The event took place over three days and its format followed the common pattern of plenary sessions with breakout sessions and various side events. The breakouts were based first on different world regions and second on specific topics. The latter largely followed the continuing work of GNRC, whose global headquarters are in Nairobi, Kenya focusing on the goal of ending child poverty, work on ethics education, and a focus on sexual exploitation of children.
“One out of three girls and one out of five boys will be exploited by the age of 18, 90% by someone they know.” – Dr. Alaa Murabit
The plenary sessions and some of the breakouts were dominated by relentless accounts of the horrors of violence against children, in all its awful forms: child soldiers, gang pressures, neglect and abuse by families, child labor, child marriage, female genital cutting/circumcision. Numbers cited again and again included the fact that a child dies of violence every five minutes. Several among the young people described their own stories, including abduction and child slavery, but also exclusion at school and bullying and other forms of violence that have lasting effects. There were repeated calls for action by governments, communities, and above all religious leaders and actors. These calls for action are reflected in the Panama Declaration that emerged from the discussion. They involved a focus on support for families and communities, local and global action, and specific programs. They were framed in a sense of urgency: act now, not later.
Another Forum feature was its diversity. It was heartening to see solid representation from rather distant regions such as various nations on the African continent.
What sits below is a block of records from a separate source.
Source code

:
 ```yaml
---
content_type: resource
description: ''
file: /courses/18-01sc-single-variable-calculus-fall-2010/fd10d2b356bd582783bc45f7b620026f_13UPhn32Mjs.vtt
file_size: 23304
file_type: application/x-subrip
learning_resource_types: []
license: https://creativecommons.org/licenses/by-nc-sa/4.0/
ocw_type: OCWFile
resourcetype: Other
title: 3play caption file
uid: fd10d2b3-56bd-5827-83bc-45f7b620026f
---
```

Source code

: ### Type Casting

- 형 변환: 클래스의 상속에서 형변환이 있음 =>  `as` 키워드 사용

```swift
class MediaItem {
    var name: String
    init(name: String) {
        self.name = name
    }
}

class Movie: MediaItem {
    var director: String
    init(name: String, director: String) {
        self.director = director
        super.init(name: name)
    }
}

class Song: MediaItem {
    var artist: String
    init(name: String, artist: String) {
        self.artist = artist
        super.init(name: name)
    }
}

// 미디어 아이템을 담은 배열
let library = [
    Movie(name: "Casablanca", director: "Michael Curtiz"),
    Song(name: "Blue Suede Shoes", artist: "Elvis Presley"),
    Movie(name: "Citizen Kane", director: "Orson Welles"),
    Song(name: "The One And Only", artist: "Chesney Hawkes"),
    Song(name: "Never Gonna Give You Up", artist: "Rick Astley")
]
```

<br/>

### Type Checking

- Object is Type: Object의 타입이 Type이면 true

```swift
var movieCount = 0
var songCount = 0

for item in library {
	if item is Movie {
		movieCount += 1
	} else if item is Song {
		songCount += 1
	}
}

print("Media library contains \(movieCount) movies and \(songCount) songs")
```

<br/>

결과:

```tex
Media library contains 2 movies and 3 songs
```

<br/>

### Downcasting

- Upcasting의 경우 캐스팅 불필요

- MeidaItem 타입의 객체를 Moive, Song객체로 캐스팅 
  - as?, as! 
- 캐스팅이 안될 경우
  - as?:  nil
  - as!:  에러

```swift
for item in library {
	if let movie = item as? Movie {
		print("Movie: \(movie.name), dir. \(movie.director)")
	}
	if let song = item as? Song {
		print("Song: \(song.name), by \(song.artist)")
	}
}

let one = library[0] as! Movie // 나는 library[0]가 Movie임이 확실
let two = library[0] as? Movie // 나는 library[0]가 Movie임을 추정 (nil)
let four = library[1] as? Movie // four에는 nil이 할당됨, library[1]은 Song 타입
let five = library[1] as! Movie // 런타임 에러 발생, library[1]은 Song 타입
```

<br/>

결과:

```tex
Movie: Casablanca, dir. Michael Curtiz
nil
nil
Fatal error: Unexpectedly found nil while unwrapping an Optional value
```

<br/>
Women were well represented as were indigenous communities, especially from Central America. There were bishops and shaikhs, but also community leaders and a solid phalanx of people from large religious organizations and international organizations. A few scholars peppered the gathering even though it was far from being an academic gathering.
All speakers spoke with horror about child violence. Some were also forthright about the direct responsibilities of religious communities for breaking silence and shattering tabus, and to address violence within their own ranks and communities. The speaker who most forcefully roused the Forum whenever she spoke was Alaa Murabit – a doctor, scholar, activist, and Muslim. Cheers arose whenever she came near the platform. She challenged the group from many directions, citing attitudes and practices like patriarchy that contribute to violence against children. But she also conveyed a sense that together, with an honest willingness to confront both problems and responsibilities, action is possible.